* [Assignment] Each entry must be given again exactly as it appears, with images excluded.

* [Records supplied]
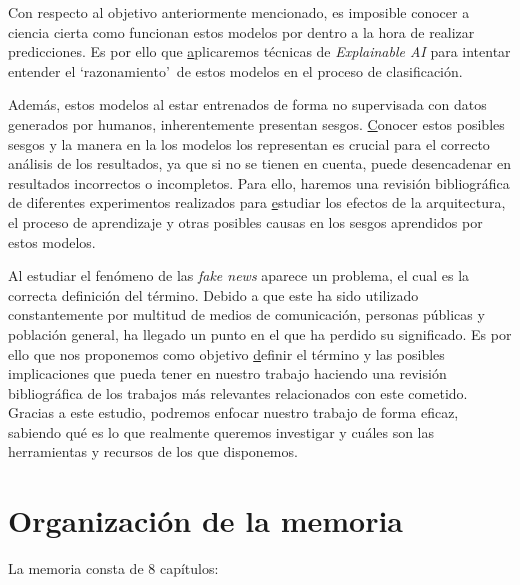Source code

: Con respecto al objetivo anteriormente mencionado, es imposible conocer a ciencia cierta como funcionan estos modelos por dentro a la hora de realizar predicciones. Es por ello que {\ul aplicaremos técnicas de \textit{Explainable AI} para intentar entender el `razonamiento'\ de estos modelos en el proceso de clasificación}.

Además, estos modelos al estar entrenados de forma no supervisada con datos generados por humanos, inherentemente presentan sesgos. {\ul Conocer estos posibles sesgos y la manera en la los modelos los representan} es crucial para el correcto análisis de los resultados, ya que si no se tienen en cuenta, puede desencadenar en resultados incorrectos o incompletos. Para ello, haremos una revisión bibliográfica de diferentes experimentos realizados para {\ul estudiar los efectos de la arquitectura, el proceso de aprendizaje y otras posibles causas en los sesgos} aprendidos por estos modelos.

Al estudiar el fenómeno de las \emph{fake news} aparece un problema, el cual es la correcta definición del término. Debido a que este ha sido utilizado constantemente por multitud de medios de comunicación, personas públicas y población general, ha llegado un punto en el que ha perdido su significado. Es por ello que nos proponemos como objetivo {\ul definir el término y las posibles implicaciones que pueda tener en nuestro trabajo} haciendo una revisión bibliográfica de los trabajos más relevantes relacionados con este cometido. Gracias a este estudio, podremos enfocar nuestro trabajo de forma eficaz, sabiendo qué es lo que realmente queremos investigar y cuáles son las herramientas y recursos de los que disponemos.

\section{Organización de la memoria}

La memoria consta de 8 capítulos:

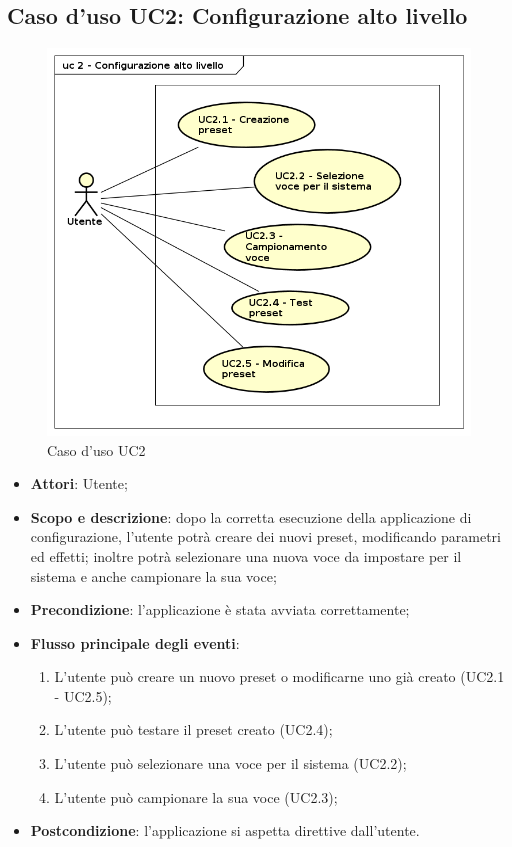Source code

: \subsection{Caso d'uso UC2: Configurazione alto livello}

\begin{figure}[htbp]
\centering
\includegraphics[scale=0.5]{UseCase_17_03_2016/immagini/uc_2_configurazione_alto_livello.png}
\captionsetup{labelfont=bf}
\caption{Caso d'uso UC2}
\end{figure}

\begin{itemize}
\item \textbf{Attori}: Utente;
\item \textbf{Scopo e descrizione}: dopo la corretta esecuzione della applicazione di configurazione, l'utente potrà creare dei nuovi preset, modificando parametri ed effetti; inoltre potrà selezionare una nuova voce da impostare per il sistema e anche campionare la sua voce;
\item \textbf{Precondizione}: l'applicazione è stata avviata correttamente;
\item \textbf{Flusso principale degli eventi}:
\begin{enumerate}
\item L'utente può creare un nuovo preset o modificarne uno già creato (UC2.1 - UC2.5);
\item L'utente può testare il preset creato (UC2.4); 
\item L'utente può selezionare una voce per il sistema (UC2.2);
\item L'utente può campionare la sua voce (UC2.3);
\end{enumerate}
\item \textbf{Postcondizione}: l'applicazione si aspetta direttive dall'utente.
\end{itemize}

* [Solution for this problem]
Source code

: Con respecto al objetivo anteriormente mencionado, es imposible conocer a ciencia cierta como funcionan estos modelos por dentro a la hora de realizar predicciones. Es por ello que {\ul aplicaremos técnicas de \textit{Explainable AI} para intentar entender el `razonamiento'\ de estos modelos en el proceso de clasificación}.

Además, estos modelos al estar entrenados de forma no supervisada con datos generados por humanos, inherentemente presentan sesgos. {\ul Conocer estos posibles sesgos y la manera en la los modelos los representan} es crucial para el correcto análisis de los resultados, ya que si no se tienen en cuenta, puede desencadenar en resultados incorrectos o incompletos. Para ello, haremos una revisión bibliográfica de diferentes experimentos realizados para {\ul estudiar los efectos de la arquitectura, el proceso de aprendizaje y otras posibles causas en los sesgos} aprendidos por estos modelos.

Al estudiar el fenómeno de las \emph{fake news} aparece un problema, el cual es la correcta definición del término. Debido a que este ha sido utilizado constantemente por multitud de medios de comunicación, personas públicas y población general, ha llegado un punto en el que ha perdido su significado. Es por ello que nos proponemos como objetivo {\ul definir el término y las posibles implicaciones que pueda tener en nuestro trabajo} haciendo una revisión bibliográfica de los trabajos más relevantes relacionados con este cometido. Gracias a este estudio, podremos enfocar nuestro trabajo de forma eficaz, sabiendo qué es lo que realmente queremos investigar y cuáles son las herramientas y recursos de los que disponemos.

\section{Organización de la memoria}

La memoria consta de 8 capítulos:

Source code

: \subsection{Caso d'uso UC2: Configurazione alto livello}

\begin{figure}[htbp]
\centering
\includegraphics[scale=0.5]{UseCase_17_03_2016/immagini/uc_2_configurazione_alto_livello.png}
\captionsetup{labelfont=bf}
\caption{Caso d'uso UC2}
\end{figure}

\begin{itemize}
\item \textbf{Attori}: Utente;
\item \textbf{Scopo e descrizione}: dopo la corretta esecuzione della applicazione di configurazione, l'utente potrà creare dei nuovi preset, modificando parametri ed effetti; inoltre potrà selezionare una nuova voce da impostare per il sistema e anche campionare la sua voce;
\item \textbf{Precondizione}: l'applicazione è stata avviata correttamente;
\item \textbf{Flusso principale degli eventi}:
\begin{enumerate}
\item L'utente può creare un nuovo preset o modificarne uno già creato (UC2.1 - UC2.5);
\item L'utente può testare il preset creato (UC2.4); 
\item L'utente può selezionare una voce per il sistema (UC2.2);
\item L'utente può campionare la sua voce (UC2.3);
\end{enumerate}
\item \textbf{Postcondizione}: l'applicazione si aspetta direttive dall'utente.
\end{itemize}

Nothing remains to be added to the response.